[DATA SUPPLIED Boundary: Start]

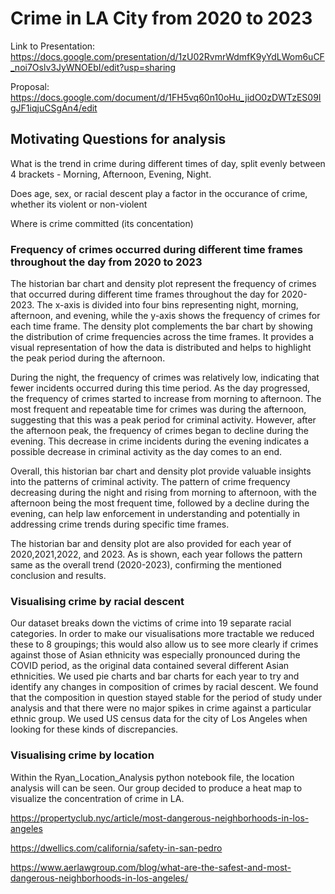 # Crime in LA City from 2020 to 2023

Link to Presentation:
https://docs.google.com/presentation/d/1zU02RvmrWdmfK9yYdLWom6uCF_noi7Oslv3JyWNOEbI/edit?usp=sharing

Proposal:
https://docs.google.com/document/d/1FH5vq60n10oHu_jidO0zDWTzES09IgJF1iqjuCSgAn4/edit

## Motivating Questions for analysis
What is the trend in crime during different times of day, split evenly between 4 brackets - Morning, Afternoon, Evening, Night.

Does age, sex, or racial descent play a factor in the occurance of crime, whether its violent or non-violent

Where is crime committed (its concentation) 


### Frequency of crimes occurred during different time frames throughout the day from 2020 to 2023 
The historian bar chart and density plot represent the frequency of crimes that occurred during different time frames throughout the day for 2020-2023. The x-axis is divided into four bins representing night, morning, afternoon, and evening, while the y-axis shows the frequency of crimes for each time frame. The density plot complements the bar chart by showing the distribution of crime frequencies across the time frames. It provides a visual representation of how the data is distributed and helps to highlight the peak period during the afternoon.

During the night, the frequency of crimes was relatively low, indicating that fewer incidents occurred during this time period. As the day progressed, the frequency of crimes started to increase from morning to afternoon. The most frequent and repeatable time for crimes was during the afternoon, suggesting that this was a peak period for criminal activity.
However, after the afternoon peak, the frequency of crimes began to decline during the evening. This decrease in crime incidents during the evening indicates a possible decrease in criminal activity as the day comes to an end.

Overall, this historian bar chart and density plot provide valuable insights into the patterns of criminal activity. The pattern of crime frequency decreasing during the night and rising from morning to afternoon, with the afternoon being the most frequent time, followed by a decline during the evening, can help law enforcement in understanding and potentially in addressing crime trends during specific time frames.

The historian bar and density plot are also provided for each year of 2020,2021,2022, and 2023. As is shown, each year follows the pattern same as the overall trend (2020-2023), confirming the mentioned conclusion and results.


### Visualising crime by racial descent
Our dataset breaks down the victims of crime into 19 separate racial categories. In order to make our visualisations more tractable we reduced these to 8 groupings; this would also allow us to see more clearly if crimes against those of Asian ethnicity was especially pronounced during the COVID period, as the original data contained several different Asian ethnicities. We used pie charts and bar charts for each year to try and identify any changes in composition of crimes by racial descent. We found that the composition in question stayed stable for the period of study under analysis and that there were no major spikes in crime against a particular ethnic group. We used US census data for the city of Los Angeles when looking for these kinds of discrepancies.  



### Visualising crime by location
Within the Ryan_Location_Analysis python notebook file, the location analysis will can be seen. Our group decided to produce a heat map to visualize the concentration of crime in LA. 

https://propertyclub.nyc/article/most-dangerous-neighborhoods-in-los-angeles

https://dwellics.com/california/safety-in-san-pedro

https://www.aerlawgroup.com/blog/what-are-the-safest-and-most-dangerous-neighborhoods-in-los-angeles/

[DATA SUPPLIED Boundary: End]

■ **WHAT TO WORK ON**: Wherever a line above contains the string "incidents", count it; then give the total alone.

■ **FINISHED EXERCISE**: 2